Would you please copy every line below that includes the string "home"?

- **Dataset entries**
=== Section Start ===

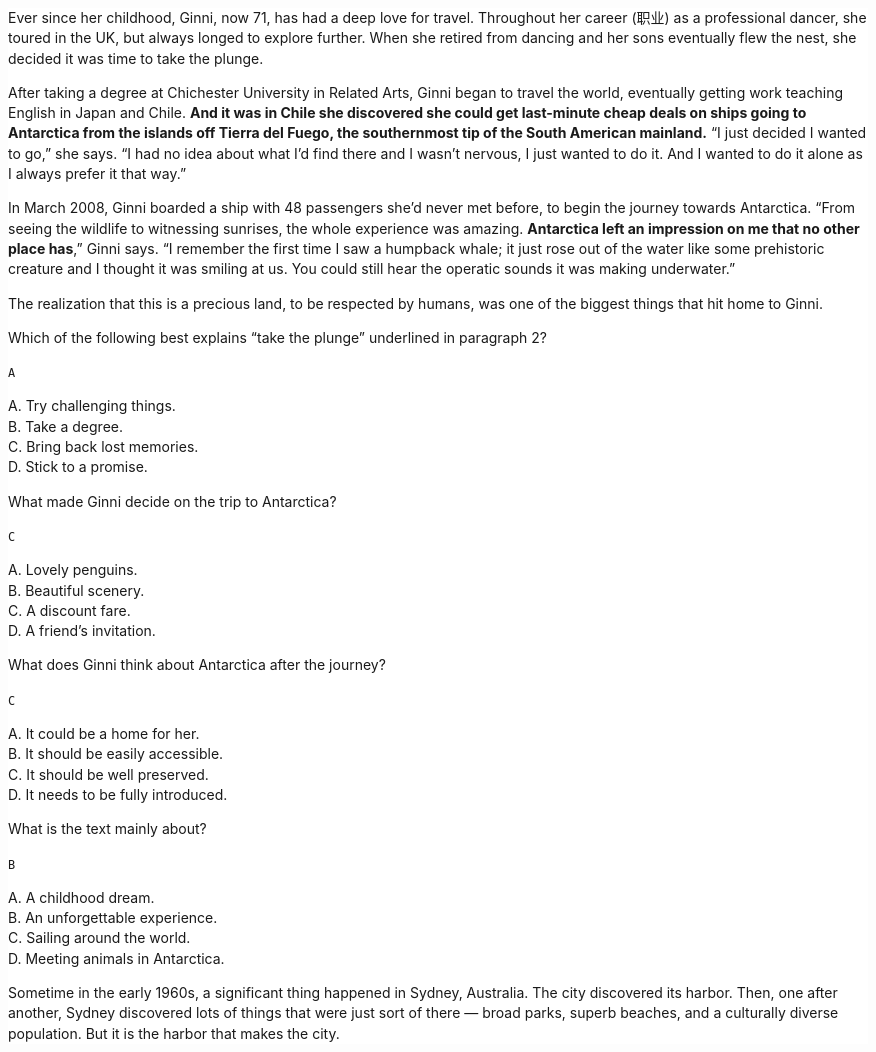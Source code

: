 Ever since her childhood, Ginni, now 71, has had a deep love for travel. Throughout her career (职业) as a professional dancer, she toured in the UK, but always longed to explore further. When she retired from dancing and her sons eventually flew the nest, she decided it was time to take the plunge.

After taking a degree at Chichester University in Related Arts, Ginni began to travel the world, eventually getting work teaching English in Japan and Chile. **And it was in Chile she discovered she could get last-minute cheap deals on ships going to Antarctica from the islands off Tierra del Fuego, the southernmost tip of the South American mainland.** “I just decided I wanted to go,” she says. “I had no idea about what I’d find there and I wasn’t nervous, I just wanted to do it. And I wanted to do it alone as I always prefer it that way.”

In March 2008, Ginni boarded a ship with 48 passengers she’d never met before, to begin the journey towards Antarctica. “From seeing the wildlife to witnessing sunrises, the whole experience was amazing. **Antarctica left an impression on me that no other place has**,” Ginni says. “I remember the first time I saw a humpback whale; it just rose out of the water like some prehistoric creature and I thought it was smiling at us. You could still hear the operatic sounds it was making underwater.”

The realization that this is a precious land, to be respected by humans, was one of the biggest things that hit home to Ginni.

Which of the following best explains “take the plunge” underlined in paragraph 2?

    A

A. Try challenging things.  
B. Take a degree.  
C. Bring back lost memories.  
D. Stick to a promise.

What made Ginni decide on the trip to Antarctica?

    C

A. Lovely penguins.  
B. Beautiful scenery.  
C. A discount fare.  
D. A friend’s invitation.

What does Ginni think about Antarctica after the journey?

    C

A. It could be a home for her.  
B. It should be easily accessible.  
C. It should be well preserved.  
D. It needs to be fully introduced.

What is the text mainly about?

    B

A. A childhood dream.  
B. An unforgettable experience.  
C. Sailing around the world.  
D. Meeting animals in Antarctica.

Sometime in the early 1960s, a significant thing happened in Sydney, Australia. The city discovered its harbor. Then, one after another, Sydney discovered lots of things that were just sort of there — broad parks, superb beaches, and a culturally diverse population. But it is the harbor that makes the city.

=== Section End ===

- **Written answer**
The realization that this is a precious land, to be respected by humans, was one of the biggest things that hit home to Ginni.
A. It could be a home for her.  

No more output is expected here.